Weighted average cost of capital
Weighted average cost of capital multiplies the amount of capital by the percent rate of cost for that capital as a proportional percentage of total capital and then averages 2 or more costs that are calculated in the same way. This can be further understood by dividing the previous sentence into two concepts 1) average amount of total capital and 2) percentage cost of capital type. Using the above example concept 1 is illustrated below:
Concept 1: Average Amount of Total Capital
If 3 types of capital are used; one at 44.44% of total capital, two at 22.22% of capital, and 3 at 33.33% of total capital the three added together add up to 99.99% of total capital. These 3 percentages are the proportions by which each rate of capital cost must be multiplied by in order to obtain the weighted average cost of capital.

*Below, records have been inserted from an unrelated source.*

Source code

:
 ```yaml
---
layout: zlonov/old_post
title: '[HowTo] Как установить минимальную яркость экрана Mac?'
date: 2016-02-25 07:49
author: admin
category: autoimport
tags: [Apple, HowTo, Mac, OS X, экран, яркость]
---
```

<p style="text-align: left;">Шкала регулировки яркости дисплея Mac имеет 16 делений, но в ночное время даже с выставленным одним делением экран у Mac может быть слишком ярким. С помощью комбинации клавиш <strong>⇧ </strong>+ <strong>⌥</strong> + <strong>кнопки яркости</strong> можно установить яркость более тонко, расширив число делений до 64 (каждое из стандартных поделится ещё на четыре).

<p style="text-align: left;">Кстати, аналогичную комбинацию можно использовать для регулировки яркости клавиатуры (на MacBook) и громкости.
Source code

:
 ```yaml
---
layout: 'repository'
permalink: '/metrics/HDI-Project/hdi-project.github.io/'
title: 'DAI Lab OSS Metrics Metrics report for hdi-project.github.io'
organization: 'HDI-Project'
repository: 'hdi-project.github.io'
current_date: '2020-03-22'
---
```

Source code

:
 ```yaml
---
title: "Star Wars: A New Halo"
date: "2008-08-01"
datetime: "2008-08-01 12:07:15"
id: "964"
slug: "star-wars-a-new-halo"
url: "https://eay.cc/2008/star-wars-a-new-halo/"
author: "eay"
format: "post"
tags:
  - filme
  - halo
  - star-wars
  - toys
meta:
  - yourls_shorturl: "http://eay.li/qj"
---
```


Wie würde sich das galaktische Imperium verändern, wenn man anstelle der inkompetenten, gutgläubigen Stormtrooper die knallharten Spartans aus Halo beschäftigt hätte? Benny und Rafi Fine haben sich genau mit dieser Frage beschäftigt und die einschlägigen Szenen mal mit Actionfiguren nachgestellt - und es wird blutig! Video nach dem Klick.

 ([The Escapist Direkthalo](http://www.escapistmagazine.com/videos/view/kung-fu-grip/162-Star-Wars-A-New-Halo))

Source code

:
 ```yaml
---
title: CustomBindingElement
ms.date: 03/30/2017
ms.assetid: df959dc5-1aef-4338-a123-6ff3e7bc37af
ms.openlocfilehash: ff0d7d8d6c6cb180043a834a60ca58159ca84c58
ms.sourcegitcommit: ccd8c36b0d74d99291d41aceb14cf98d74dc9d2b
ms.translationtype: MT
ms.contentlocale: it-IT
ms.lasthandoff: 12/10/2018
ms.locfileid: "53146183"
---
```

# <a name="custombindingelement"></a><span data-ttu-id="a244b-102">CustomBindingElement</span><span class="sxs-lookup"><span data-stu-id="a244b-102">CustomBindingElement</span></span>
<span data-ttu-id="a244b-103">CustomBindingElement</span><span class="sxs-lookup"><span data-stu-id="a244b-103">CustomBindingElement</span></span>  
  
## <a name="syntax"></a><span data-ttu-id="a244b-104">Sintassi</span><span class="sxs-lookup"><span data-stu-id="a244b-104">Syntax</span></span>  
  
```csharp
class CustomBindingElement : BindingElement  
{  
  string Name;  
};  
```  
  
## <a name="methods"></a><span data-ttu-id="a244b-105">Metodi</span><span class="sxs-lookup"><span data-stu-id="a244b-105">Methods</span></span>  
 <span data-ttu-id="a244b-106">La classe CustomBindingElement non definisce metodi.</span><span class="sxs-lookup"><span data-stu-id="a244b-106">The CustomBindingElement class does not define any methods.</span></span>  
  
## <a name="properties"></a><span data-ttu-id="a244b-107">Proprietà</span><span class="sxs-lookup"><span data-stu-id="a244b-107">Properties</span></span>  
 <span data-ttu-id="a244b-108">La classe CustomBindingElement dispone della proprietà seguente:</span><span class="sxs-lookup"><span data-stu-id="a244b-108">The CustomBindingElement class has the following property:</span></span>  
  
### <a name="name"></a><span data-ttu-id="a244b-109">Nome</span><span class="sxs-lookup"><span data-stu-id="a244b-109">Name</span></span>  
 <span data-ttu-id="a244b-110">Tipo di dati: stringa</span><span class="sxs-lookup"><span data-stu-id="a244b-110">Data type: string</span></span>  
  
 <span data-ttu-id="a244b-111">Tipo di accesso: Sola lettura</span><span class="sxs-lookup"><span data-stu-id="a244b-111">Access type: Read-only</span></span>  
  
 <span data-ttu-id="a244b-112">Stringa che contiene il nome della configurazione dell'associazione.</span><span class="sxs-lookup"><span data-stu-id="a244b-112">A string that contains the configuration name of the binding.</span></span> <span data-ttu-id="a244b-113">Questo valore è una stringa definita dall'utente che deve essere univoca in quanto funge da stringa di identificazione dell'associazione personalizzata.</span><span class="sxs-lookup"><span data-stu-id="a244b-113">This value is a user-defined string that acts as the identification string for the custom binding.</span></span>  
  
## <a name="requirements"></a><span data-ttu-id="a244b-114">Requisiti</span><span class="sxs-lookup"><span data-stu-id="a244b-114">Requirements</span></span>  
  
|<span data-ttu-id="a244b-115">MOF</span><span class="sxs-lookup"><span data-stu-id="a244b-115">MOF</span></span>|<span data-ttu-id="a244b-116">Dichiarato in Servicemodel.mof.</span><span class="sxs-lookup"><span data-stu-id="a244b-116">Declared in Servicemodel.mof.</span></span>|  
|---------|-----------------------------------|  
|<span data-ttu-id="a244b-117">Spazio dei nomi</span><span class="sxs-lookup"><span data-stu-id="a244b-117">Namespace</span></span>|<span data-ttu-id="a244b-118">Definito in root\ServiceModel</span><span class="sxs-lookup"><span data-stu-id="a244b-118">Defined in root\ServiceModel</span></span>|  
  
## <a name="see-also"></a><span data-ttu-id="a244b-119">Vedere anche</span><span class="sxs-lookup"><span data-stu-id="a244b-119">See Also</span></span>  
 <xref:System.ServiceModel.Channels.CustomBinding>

Concept 2: Percentage Cost of Capital
The percentage cost of capital takes the marginal cost of capital and multiplies that by the proportional cost of capital. To continue illustrating with the above example, Company A uses $7K at 7% of debt at 44.44% of total capital that equals a proportional rate of 3.11%. Using the same reasoning for the $50K of equity at 12% and $75K of owner financing at 0%, WACC becomes 3.11% + 2.66% + 0%=5.77%/3=1.9233%. So the weighted average cost of capital is 1.9233% and is a more accurate representation of Company A's cost.
Marginal cost of capital and weighted average cost of capital a cost values that help a company manage its capital budgeting and asset management operations. Without knowing cost of capital, a company is less able to determine what rate of return projects and investments are required in order to break even, or surpass initial cost to acquire a profit margin. Marginal Cost of Capital may involve less calculation than WACC, however marginal cost may be calculated by incorporating tax rates, overhead, insurance or any other cost associated with acquiring the particular capital.

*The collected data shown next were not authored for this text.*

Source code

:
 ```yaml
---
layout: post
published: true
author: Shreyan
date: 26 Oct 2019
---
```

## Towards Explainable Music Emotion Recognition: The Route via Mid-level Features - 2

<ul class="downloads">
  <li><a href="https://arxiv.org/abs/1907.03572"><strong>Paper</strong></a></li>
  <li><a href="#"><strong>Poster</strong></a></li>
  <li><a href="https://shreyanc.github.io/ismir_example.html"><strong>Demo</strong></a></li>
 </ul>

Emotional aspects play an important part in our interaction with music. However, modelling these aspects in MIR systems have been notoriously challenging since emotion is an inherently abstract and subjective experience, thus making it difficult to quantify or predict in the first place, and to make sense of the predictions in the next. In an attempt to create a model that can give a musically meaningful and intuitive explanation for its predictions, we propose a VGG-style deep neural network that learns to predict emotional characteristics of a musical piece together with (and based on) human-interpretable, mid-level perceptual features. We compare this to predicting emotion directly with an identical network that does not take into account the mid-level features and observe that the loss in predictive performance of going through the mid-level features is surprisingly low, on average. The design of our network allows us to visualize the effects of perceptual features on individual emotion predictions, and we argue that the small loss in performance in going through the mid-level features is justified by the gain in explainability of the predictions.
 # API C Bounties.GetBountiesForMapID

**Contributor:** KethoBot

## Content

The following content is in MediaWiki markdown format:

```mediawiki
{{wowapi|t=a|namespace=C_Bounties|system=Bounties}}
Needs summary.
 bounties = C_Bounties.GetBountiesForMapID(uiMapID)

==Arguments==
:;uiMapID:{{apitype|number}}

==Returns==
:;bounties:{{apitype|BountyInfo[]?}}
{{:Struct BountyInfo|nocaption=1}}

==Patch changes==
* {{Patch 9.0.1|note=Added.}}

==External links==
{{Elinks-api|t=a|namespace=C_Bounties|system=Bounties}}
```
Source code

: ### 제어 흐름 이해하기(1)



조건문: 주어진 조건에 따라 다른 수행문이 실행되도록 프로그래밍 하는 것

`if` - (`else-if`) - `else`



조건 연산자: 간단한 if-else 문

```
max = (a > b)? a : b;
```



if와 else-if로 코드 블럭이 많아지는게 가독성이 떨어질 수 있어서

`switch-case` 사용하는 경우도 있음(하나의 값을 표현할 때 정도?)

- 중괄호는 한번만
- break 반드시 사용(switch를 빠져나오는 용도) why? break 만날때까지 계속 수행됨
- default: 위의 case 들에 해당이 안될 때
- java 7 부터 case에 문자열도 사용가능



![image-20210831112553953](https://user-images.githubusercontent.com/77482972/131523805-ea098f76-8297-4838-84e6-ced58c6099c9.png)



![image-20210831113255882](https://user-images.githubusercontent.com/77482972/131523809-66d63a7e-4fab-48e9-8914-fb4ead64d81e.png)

Marginal cost of capital can be included in the weighted average cost of capital calculation because each type of capital when weighted itself has marginal cost. Thus, marginal cost of capital and weighted average cost of capital are not necessarily mutually exclusive. Moreover, weighted average cost of capital generally cannot be a component of marginal cost of capital whereas the inverse is true for marginal cost of capital. Marginal cost of capital and WACC are important cost variables used in finance, accounting, project management, strategic management in addition to non-corporate analysis of the company such as in auditing, investment analysis, tax regulation and external financing.